Assigned task:
Answer with one figure only, the number of lines below in which "contributors" occurs.

○ ○ ○ ○ ○

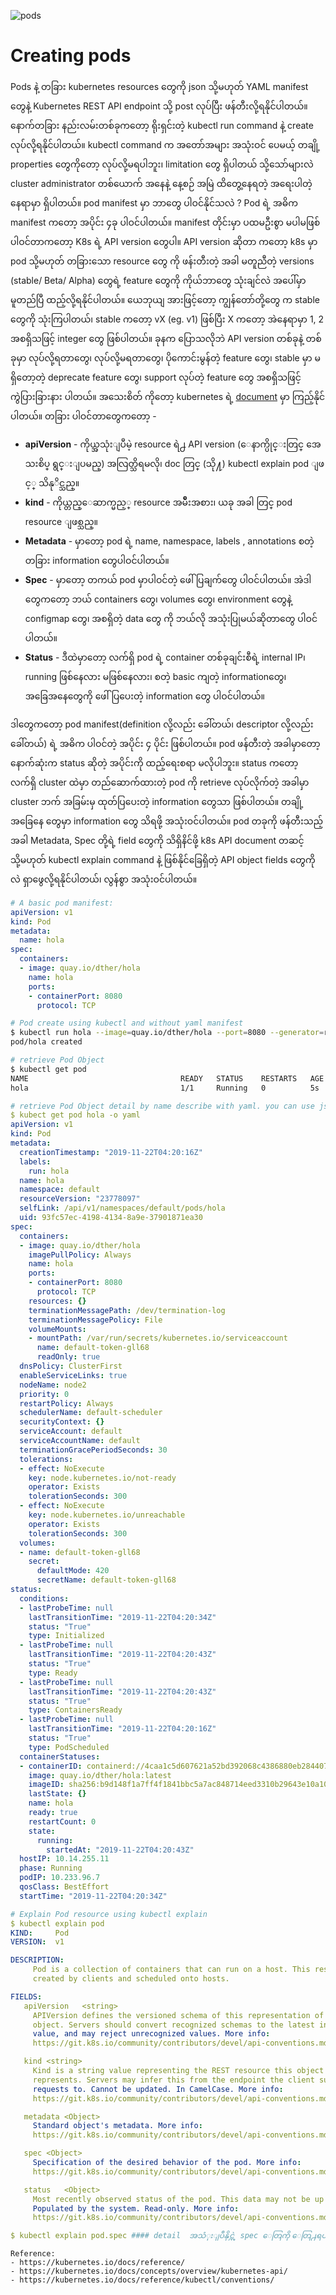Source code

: ![pods](https://github.com/mm-k8s-ug/mm-k8s-articles/blob/master/photo/pods3.svg)
# Creating pods

   Pods နဲ့ တခြား kubernetes resources တွေကို json သို့မဟုတ် YAML manifest တွေနဲ့ Kubernetes REST API endpoint သို့ post လုပ်ပြီး ဖန်တီးလို့ရနိုင်ပါတယ်။ နောက်တခြား နည်းလမ်းတစ်ခုကတော့ ရိုးရှင်းတဲ့ kubectl run command နဲ့ create လုပ်လို့ရနိုင်ပါတယ်။ kubectl command က အတော်အများ အသုံးဝင် ပေမယ့် တချို့ properties တွေကိုတော့ လုပ်လို့မရပါဘူး၊ limitation တွေ ရှိပါတယ် သို့သော်များလဲ cluster administrator တစ်ယောက် အနေနဲ့ နေ့စဉ် အမြဲ ထိတွေ့နေရတဲ့ အရေးပါတဲ့ နေရာမှာ ရှိပါတယ်။ pod manifest မှာ ဘာတွေ ပါဝင်နိုင်သလဲ ? Pod ရဲ့ အဓိက manifest ကတော့ အပိုင်း ၄ခု ပါဝင်ပါတယ်။ manifest တိုင်းမှာ ပထမဦးစွာ မပါမဖြစ်ပါဝင်တာကတော့ K8s ရဲ့ API version တွေပါ။ API version ဆိုတာ ကတော့ k8s မှာ pod သို့မဟုတ် တခြားသော resource တွေ ကို ဖန်းတီးတဲ့ အခါ မတူညီတဲ့ versions (stable/ Beta/ Alpha) တွေရဲ့ feature တွေကို ကိုယ်ဘာတွေ သုံးချင်လဲ အပေါ်မှာ မူတည်ပြီ ထည့်လို့ရနိုင်ပါတယ်။ ယေဘုယျ အားဖြင့်တော့ ကျွန်တော်တို့တွေ က stable တွေကို သုံးကြပါတယ်၊ stable ကတော့ vX (eg. v1) ဖြစ်ပြီး X ကတော့ အဲနေရာမှာ 1, 2 အစရှိသဖြင့် integer တွေ ဖြစ်ပါတယ်။ ခုနက ပြောသလိုဘဲ API version တစ်ခုနဲ့ တစ်ခုမှာ လုပ်လို့ရတာတွေ၊ လုပ်လို့မရတာတွေ၊ ပိုကောင်းမွန်တဲ့ feature တွေ၊ stable မှာ မရှိတော့တဲ့ deprecate feature တွေ၊ support လုပ်တဲ့ feature တွေ အစရှိသဖြင့် ကွဲပြားခြားနား ပါတယ်။ အသေးစိတ် ကိုတော့ kubernetes ရဲ့ [document](https://kubernetes.io/docs/concepts/overview/kubernetes-api/) မှာ ကြည့်နိုင်ပါတယ်။ တခြား ပါဝင်တာတွေကတော့ -
   
   
 -    **apiVersion** - ကိုယ္အသုံးျပဳမဲ့ resource ရဲ႕ API version (ေနာက္ပိုင္းတြင္ အေသးစိပ္ ရွင္းျပမည္) အလြတ္သိရမလို၊ doc တြင္ (သို႔) kubectl explain pod ျဖင့္ သိနုိင္သည္။
 - **kind** - ကိုယ္တည္ေဆာက္မည့္ resource အမ်ိဳးအစား၊ ယခု အခါ တြင္ pod resource ျဖစ္သည္။
 - **Metadata** - မှာတော့ pod ရဲ့ name, namespace, labels , annotations စတဲ့ တခြား information တွေပါဝင်ပါတယ်။
 -    **Spec** - မှာတော့ တကယ် pod မှာပါဝင်တဲ့ ဖေါ်ပြချက်တွေ ပါဝင်ပါတယ်။ အဲဒါ တွေကတော့ ဘယ် containers တွေ၊ volumes တွေ၊ environment တွေနဲ့ configmap တွေ၊ အစရှိတဲ့ data တွေ ကို ဘယ်လို အသုံးပြုမယ်ဆိုတာတွေ ပါဝင်ပါတယ်။
 -    **Status** - ဒီထဲမှာတော့ လက်ရှိ pod ရဲ့ container တစ်ခုချင်းစီရဲ့ internal IP၊ running ဖြစ်နေလား မဖြစ်နေလား၊ စတဲ့ basic ကျတဲ့ informationတွေ၊ အခြေအနေတွေကို ဖေါ်ပြပေးတဲ့ information တွေ ပါဝင်ပါတယ်။

   ဒါတွေကတော့ pod manifest(definition လို့လည်း ခေါ်တယ်၊ descriptor လို့လည်း ခေါ်တယ်) ရဲ့ အဓိက ပါဝင်တဲ့ အပိုင်း ၄ ပိုင်း ဖြစ်ပါတယ်။ pod ဖန်တီးတဲ့ အခါမှာတော့ နောက်ဆုံးက status ဆိုတဲ့ အပိုင်းကို ထည့်ရေးစရာ မလိုပါဘူး။ status ကတော့ လက်ရှိ cluster ထဲမှာ တည်ဆောက်ထားတဲ့ pod ကို retrieve လုပ်လိုက်တဲ့ အခါမှာ cluster ဘက် အခြမ်းမှ ထုတ်ပြပေးတဲ့ information တွေသာ ဖြစ်ပါတယ်။ တချို့ အခြေနေ တွေမှာ information တွေ သိရဖို့ အသုံးဝင်ပါတယ်။ pod တခုကို ဖန်တီးသည့် အခါ Metadata, Spec တို့ရဲ့ field တွေကို သိရှိနိင်ဖို့ k8s API document တဆင့် သို့မဟုတ် kubectl explain command နဲ့ ဖြစ်နိုင်ခြေရှိတဲ့ API object fields တွေကို လဲ ရှာဖွေလို့ရနိုင်ပါတယ်၊ လွန်စွာ အသုံးဝင်ပါတယ်။

```yaml
# A basic pod manifest:
apiVersion: v1
kind: Pod
metadata:
  name: hola
spec:
  containers:
  - image: quay.io/dther/hola
    name: hola
    ports:
    - containerPort: 8080
      protocol: TCP
```

```bash
# Pod create using kubectl and without yaml manifest
$ kubectl run hola --image=quay.io/dther/hola --port=8080 --generator=run-pod/v1
pod/hola created

# retrieve Pod Object
$ kubectl get pod
NAME                                  READY   STATUS    RESTARTS   AGE
hola                                  1/1     Running   0          5s
```
```yaml
# retrieve Pod Object detail by name describe with yaml. you can use json also.
$ kubect get pod hola -o yaml
apiVersion: v1
kind: Pod
metadata:
  creationTimestamp: "2019-11-22T04:20:16Z"
  labels:
    run: hola
  name: hola
  namespace: default
  resourceVersion: "23778097"
  selfLink: /api/v1/namespaces/default/pods/hola
  uid: 93fc57ec-4198-4134-8a9e-37901871ea30
spec:
  containers:
  - image: quay.io/dther/hola
    imagePullPolicy: Always
    name: hola
    ports:
    - containerPort: 8080
      protocol: TCP
    resources: {}
    terminationMessagePath: /dev/termination-log
    terminationMessagePolicy: File
    volumeMounts:
    - mountPath: /var/run/secrets/kubernetes.io/serviceaccount
      name: default-token-gll68
      readOnly: true
  dnsPolicy: ClusterFirst
  enableServiceLinks: true
  nodeName: node2
  priority: 0
  restartPolicy: Always
  schedulerName: default-scheduler
  securityContext: {}
  serviceAccount: default
  serviceAccountName: default
  terminationGracePeriodSeconds: 30
  tolerations:
  - effect: NoExecute
    key: node.kubernetes.io/not-ready
    operator: Exists
    tolerationSeconds: 300
  - effect: NoExecute
    key: node.kubernetes.io/unreachable
    operator: Exists
    tolerationSeconds: 300
  volumes:
  - name: default-token-gll68
    secret:
      defaultMode: 420
      secretName: default-token-gll68
status:
  conditions:
  - lastProbeTime: null
    lastTransitionTime: "2019-11-22T04:20:34Z"
    status: "True"
    type: Initialized
  - lastProbeTime: null
    lastTransitionTime: "2019-11-22T04:20:43Z"
    status: "True"
    type: Ready
  - lastProbeTime: null
    lastTransitionTime: "2019-11-22T04:20:43Z"
    status: "True"
    type: ContainersReady
  - lastProbeTime: null
    lastTransitionTime: "2019-11-22T04:20:16Z"
    status: "True"
    type: PodScheduled
  containerStatuses:
  - containerID: containerd://4caa1c5d607621a52bd392068c4386880eb2844070c3476e6e2cf6c90a16ce7d
    image: quay.io/dther/hola:latest
    imageID: sha256:b9d148f1a7ff4f1841bbc5a7ac848714eed3310b29643e10a104820a6a21bc94
    lastState: {}
    name: hola
    ready: true
    restartCount: 0
    state:
      running:
        startedAt: "2019-11-22T04:20:43Z"
  hostIP: 10.14.255.11
  phase: Running
  podIP: 10.233.96.7
  qosClass: BestEffort
  startTime: "2019-11-22T04:20:34Z"
```
```yaml
# Explain Pod resource using kubectl explain
$ kubectl explain pod
KIND:     Pod
VERSION:  v1

DESCRIPTION:
     Pod is a collection of containers that can run on a host. This resource is
     created by clients and scheduled onto hosts.

FIELDS:
   apiVersion	<string>
     APIVersion defines the versioned schema of this representation of an
     object. Servers should convert recognized schemas to the latest internal
     value, and may reject unrecognized values. More info:
     https://git.k8s.io/community/contributors/devel/api-conventions.md#resources

   kind	<string>
     Kind is a string value representing the REST resource this object
     represents. Servers may infer this from the endpoint the client submits
     requests to. Cannot be updated. In CamelCase. More info:
     https://git.k8s.io/community/contributors/devel/api-conventions.md#types-kinds

   metadata	<Object>
     Standard object's metadata. More info:
     https://git.k8s.io/community/contributors/devel/api-conventions.md#metadata

   spec	<Object>
     Specification of the desired behavior of the pod. More info:
     https://git.k8s.io/community/contributors/devel/api-conventions.md#spec-and-status

   status	<Object>
     Most recently observed status of the pod. This data may not be up to date.
     Populated by the system. Read-only. More info:
     https://git.k8s.io/community/contributors/devel/api-conventions.md#spec-and-status

$ kubectl explain pod.spec #### detail  အသံုးျပဳနိုင္တဲ့ spec ေတြကို ေတြ႕ရပါမယ္ 
```
```
Reference:
- https://kubernetes.io/docs/reference/
- https://kubernetes.io/docs/concepts/overview/kubernetes-api/
- https://kubernetes.io/docs/reference/kubectl/conventions/ 
```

○ ○ ○ ○ ○

Problem solution:
5